Your Gut Isn’t the Problem. Your Lifestyle Is!
Some weeks in clinic, I sit across from people and think: your body isn’t the problem, the world is. We’re living in a way that our biology simply wasn’t designed for, and digestion is often the first place that shows up.
Today, I want to name a few of the invisible forces working against your gut every single day, and what you can do about them for free.
The Modern Microbiome Is Under Siege
Our gut microbes evolved in a world of soil, plants, fermented foods, and natural diversity.
Now they’re dealing with:
Bleaches, disinfectants, and antibacterial everything (kills 99% of everything!)

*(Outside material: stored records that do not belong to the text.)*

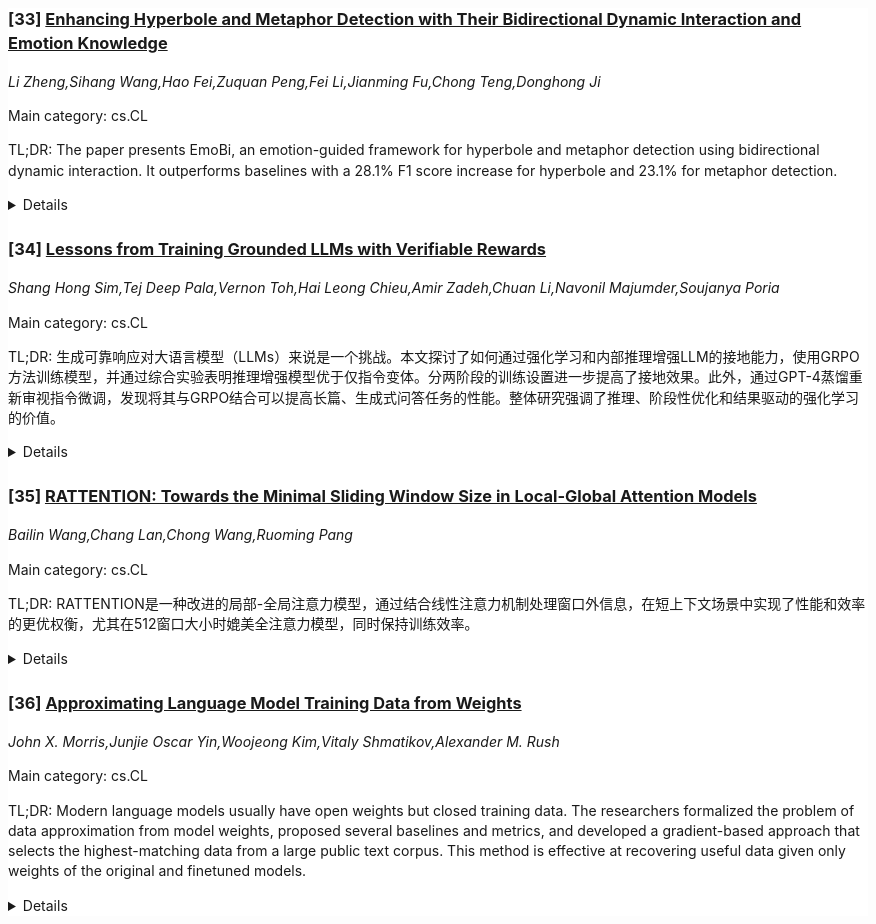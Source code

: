 
### [33] [Enhancing Hyperbole and Metaphor Detection with Their Bidirectional Dynamic Interaction and Emotion Knowledge](https://arxiv.org/abs/2506.15504)
*Li Zheng,Sihang Wang,Hao Fei,Zuquan Peng,Fei Li,Jianming Fu,Chong Teng,Donghong Ji*

Main category: cs.CL

TL;DR: The paper presents EmoBi, an emotion-guided framework for hyperbole and metaphor detection using bidirectional dynamic interaction. It outperforms baselines with a 28.1% F1 score increase for hyperbole and 23.1% for metaphor detection.


<details><summary>Details</summary></details>


### [34] [Lessons from Training Grounded LLMs with Verifiable Rewards](https://arxiv.org/abs/2506.15522)
*Shang Hong Sim,Tej Deep Pala,Vernon Toh,Hai Leong Chieu,Amir Zadeh,Chuan Li,Navonil Majumder,Soujanya Poria*

Main category: cs.CL

TL;DR: 生成可靠响应对大语言模型（LLMs）来说是一个挑战。本文探讨了如何通过强化学习和内部推理增强LLM的接地能力，使用GRPO方法训练模型，并通过综合实验表明推理增强模型优于仅指令变体。分两阶段的训练设置进一步提高了接地效果。此外，通过GPT-4蒸馏重新审视指令微调，发现将其与GRPO结合可以提高长篇、生成式问答任务的性能。整体研究强调了推理、阶段性优化和结果驱动的强化学习的价值。


<details><summary>Details</summary></details>


### [35] [RATTENTION: Towards the Minimal Sliding Window Size in Local-Global Attention Models](https://arxiv.org/abs/2506.15545)
*Bailin Wang,Chang Lan,Chong Wang,Ruoming Pang*

Main category: cs.CL

TL;DR: RATTENTION是一种改进的局部-全局注意力模型，通过结合线性注意力机制处理窗口外信息，在短上下文场景中实现了性能和效率的更优权衡，尤其在512窗口大小时媲美全注意力模型，同时保持训练效率。


<details><summary>Details</summary></details>


### [36] [Approximating Language Model Training Data from Weights](https://arxiv.org/abs/2506.15553)
*John X. Morris,Junjie Oscar Yin,Woojeong Kim,Vitaly Shmatikov,Alexander M. Rush*

Main category: cs.CL

TL;DR: Modern language models usually have open weights but closed training data. The researchers formalized the problem of data approximation from model weights, proposed several baselines and metrics, and developed a gradient-based approach that selects the highest-matching data from a large public text corpus. This method is effective at recovering useful data given only weights of the original and finetuned models.


<details><summary>Details</summary></details>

Ultra‑processed foods with no microbial life, nor food for our little bacterial friends
Chlorinated water
Lack of exposure to nature and soil
Homes sealed tight with recycled indoor air
These things don’t kill your microbiome, but they absolutely chip away at its variety and resilience. A less diverse microbiome means weaker digestion, more bloating, more food sensitivities, and a more reactive immune system.
Back to basics:
Get outside daily, touch our natural world: collect rocks, touch the soil, pick plants, and breathe fresh air
Open windows if you can’t get out
Eat something with natural fibres and colours at every meal if you don’t have to chew, then neither do your microbes
Reduce unnecessary antibacterial products
These cost nothing and create more microbial change than most probiotics.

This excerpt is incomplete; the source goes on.